====== Exercise material ======

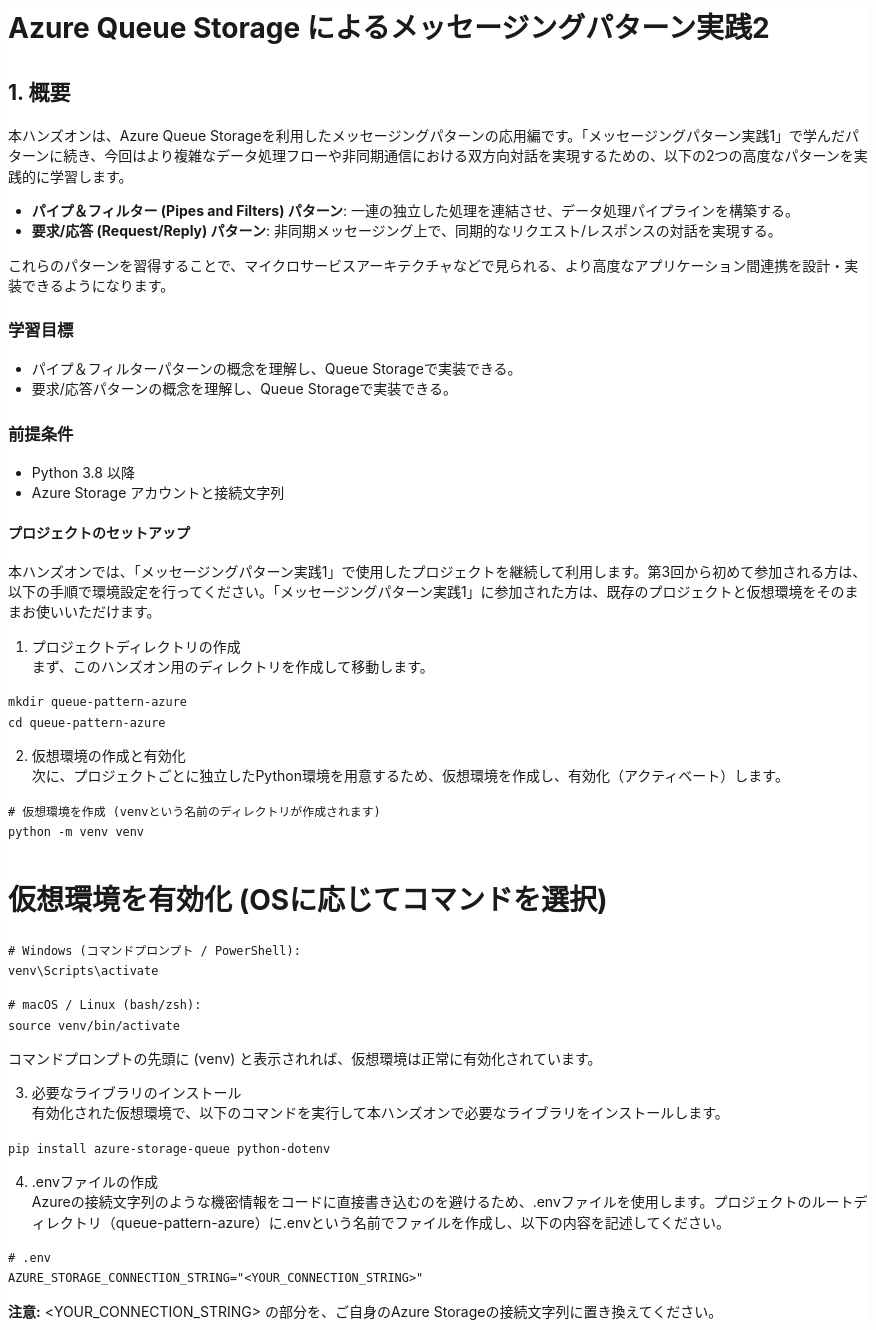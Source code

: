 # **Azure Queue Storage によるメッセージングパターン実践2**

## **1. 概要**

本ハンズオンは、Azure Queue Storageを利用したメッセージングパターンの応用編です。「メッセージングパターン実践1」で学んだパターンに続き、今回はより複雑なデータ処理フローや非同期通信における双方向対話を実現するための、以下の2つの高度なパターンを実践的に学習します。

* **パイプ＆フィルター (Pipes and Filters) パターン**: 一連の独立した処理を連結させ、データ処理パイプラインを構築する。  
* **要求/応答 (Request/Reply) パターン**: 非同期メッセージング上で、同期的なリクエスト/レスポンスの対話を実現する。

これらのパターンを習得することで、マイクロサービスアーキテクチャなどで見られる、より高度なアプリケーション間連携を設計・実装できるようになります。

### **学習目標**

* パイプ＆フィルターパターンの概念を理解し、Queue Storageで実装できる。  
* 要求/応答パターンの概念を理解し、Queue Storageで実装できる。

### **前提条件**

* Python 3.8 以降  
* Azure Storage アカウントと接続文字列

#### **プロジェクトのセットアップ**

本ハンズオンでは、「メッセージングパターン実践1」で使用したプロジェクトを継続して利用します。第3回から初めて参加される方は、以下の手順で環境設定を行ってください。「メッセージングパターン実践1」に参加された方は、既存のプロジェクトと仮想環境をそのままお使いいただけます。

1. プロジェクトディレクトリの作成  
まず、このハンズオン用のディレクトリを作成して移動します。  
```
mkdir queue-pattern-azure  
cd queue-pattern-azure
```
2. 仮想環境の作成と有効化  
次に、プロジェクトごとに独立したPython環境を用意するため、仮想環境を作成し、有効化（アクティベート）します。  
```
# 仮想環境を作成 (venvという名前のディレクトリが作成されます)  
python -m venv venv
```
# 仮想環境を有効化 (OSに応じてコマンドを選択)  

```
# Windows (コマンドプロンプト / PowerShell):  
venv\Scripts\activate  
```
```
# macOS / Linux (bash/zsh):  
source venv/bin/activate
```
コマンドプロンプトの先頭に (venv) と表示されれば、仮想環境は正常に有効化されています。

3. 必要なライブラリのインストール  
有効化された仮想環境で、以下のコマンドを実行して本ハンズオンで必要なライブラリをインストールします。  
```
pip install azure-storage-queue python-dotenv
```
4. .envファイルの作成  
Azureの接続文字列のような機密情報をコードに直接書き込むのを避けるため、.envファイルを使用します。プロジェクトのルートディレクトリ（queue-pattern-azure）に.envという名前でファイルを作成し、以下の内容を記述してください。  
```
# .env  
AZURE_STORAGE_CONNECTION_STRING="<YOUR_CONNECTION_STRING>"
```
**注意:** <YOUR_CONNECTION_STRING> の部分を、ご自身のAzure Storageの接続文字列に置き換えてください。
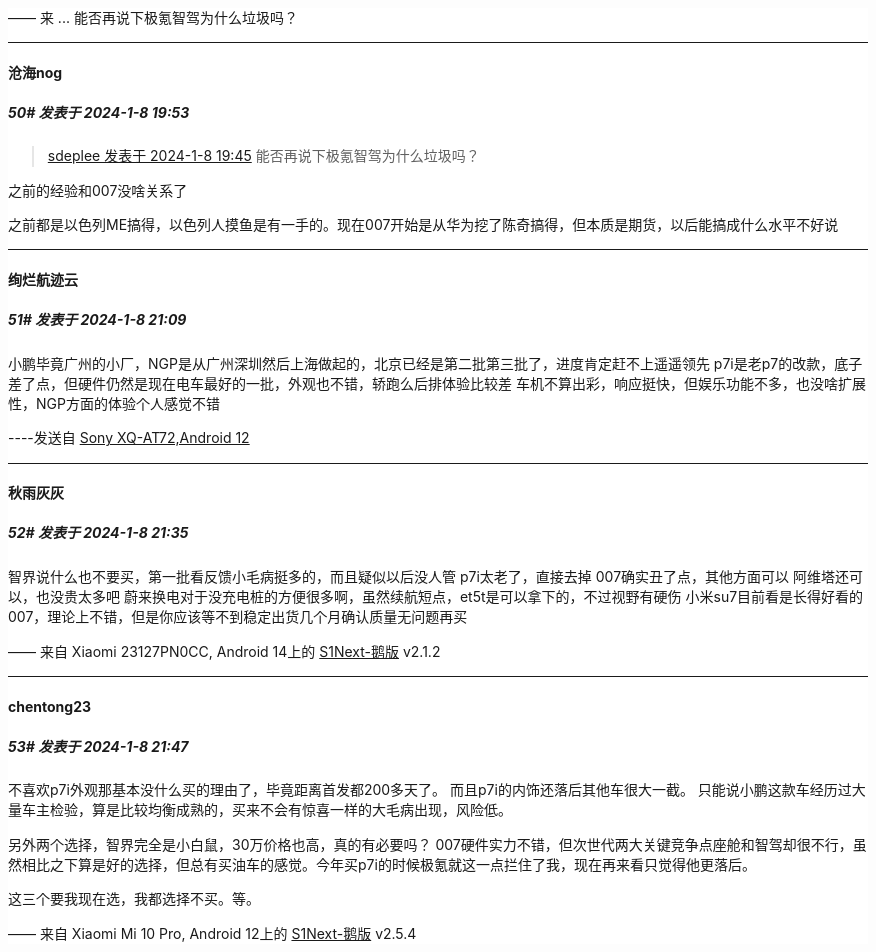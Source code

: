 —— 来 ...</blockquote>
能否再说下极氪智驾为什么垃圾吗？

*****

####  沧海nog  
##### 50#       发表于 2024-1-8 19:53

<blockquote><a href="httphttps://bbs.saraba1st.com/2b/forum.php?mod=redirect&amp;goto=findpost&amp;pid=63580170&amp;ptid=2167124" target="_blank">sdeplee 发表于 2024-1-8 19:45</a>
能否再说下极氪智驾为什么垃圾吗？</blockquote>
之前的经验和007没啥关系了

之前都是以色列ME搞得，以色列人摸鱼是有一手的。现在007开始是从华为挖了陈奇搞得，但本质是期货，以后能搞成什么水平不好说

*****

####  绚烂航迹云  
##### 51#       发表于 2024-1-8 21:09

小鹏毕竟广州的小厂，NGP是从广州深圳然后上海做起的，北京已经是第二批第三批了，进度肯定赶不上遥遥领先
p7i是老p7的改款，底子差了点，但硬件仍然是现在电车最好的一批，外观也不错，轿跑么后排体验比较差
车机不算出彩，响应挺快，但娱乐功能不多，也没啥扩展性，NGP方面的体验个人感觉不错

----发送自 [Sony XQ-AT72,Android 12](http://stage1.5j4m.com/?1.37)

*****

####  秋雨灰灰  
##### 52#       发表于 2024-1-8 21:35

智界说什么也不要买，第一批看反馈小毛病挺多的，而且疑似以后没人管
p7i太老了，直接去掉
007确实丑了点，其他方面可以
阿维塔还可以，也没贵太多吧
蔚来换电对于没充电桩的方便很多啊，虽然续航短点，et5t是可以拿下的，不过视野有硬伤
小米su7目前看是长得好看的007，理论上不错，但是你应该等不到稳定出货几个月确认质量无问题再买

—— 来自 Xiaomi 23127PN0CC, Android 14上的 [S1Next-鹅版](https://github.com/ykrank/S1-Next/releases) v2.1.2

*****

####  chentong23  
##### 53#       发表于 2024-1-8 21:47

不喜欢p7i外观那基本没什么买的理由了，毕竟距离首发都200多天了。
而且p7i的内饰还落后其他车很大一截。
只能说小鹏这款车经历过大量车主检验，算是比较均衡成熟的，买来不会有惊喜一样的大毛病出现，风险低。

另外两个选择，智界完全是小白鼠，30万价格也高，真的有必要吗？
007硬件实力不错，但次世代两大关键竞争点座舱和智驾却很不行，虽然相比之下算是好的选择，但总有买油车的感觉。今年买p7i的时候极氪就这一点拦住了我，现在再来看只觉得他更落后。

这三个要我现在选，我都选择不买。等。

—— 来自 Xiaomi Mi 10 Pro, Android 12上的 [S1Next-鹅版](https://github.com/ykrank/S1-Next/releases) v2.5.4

======
====== Exercise material ======

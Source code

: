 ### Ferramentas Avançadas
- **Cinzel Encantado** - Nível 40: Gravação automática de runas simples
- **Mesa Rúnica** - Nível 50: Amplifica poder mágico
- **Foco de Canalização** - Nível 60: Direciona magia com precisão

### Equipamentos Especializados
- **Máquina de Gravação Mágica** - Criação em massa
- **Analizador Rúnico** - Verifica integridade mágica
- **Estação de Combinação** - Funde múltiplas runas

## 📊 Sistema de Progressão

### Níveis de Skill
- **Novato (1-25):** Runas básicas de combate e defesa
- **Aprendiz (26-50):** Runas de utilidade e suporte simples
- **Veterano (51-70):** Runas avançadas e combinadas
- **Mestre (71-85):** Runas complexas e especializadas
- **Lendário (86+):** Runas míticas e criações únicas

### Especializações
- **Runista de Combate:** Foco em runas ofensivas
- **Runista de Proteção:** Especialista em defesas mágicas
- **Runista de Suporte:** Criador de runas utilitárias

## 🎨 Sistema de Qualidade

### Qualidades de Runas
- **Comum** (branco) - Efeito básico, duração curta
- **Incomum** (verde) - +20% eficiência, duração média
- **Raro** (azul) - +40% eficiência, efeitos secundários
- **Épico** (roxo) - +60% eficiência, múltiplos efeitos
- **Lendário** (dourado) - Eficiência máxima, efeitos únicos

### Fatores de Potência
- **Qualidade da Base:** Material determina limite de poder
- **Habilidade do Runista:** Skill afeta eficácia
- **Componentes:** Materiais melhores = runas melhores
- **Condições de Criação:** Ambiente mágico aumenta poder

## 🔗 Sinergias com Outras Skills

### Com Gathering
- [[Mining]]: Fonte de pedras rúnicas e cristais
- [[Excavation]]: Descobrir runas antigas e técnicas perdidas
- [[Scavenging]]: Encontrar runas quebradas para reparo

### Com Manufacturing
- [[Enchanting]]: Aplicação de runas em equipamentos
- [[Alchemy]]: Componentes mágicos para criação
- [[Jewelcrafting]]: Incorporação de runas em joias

======
====== Exercise material ======

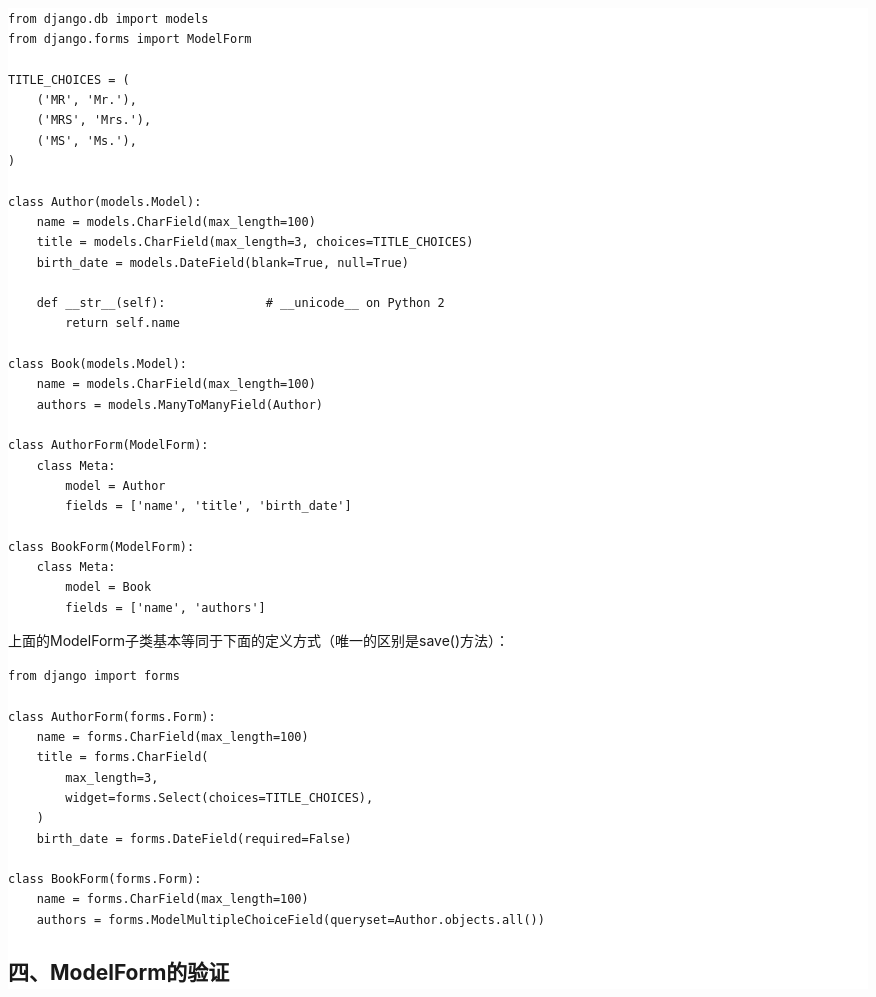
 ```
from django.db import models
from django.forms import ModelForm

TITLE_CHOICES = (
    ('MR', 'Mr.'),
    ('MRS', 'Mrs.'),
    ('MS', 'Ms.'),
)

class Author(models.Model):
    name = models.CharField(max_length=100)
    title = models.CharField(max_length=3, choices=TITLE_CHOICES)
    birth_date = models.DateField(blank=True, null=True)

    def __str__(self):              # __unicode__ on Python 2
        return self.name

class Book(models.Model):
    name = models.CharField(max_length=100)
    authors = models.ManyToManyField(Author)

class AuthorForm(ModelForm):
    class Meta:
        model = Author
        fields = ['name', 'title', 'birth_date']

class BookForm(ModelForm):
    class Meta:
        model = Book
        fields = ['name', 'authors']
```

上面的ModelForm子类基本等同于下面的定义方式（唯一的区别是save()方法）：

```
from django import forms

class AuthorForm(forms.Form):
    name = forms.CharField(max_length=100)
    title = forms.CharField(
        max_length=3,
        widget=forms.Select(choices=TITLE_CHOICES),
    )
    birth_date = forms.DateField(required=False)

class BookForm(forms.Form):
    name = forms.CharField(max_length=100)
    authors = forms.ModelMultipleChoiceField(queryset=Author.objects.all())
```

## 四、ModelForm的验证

======

## What to do
In the entries above, how many lines hold the word "Nível"? Answer with the number only.

## Response to this task
3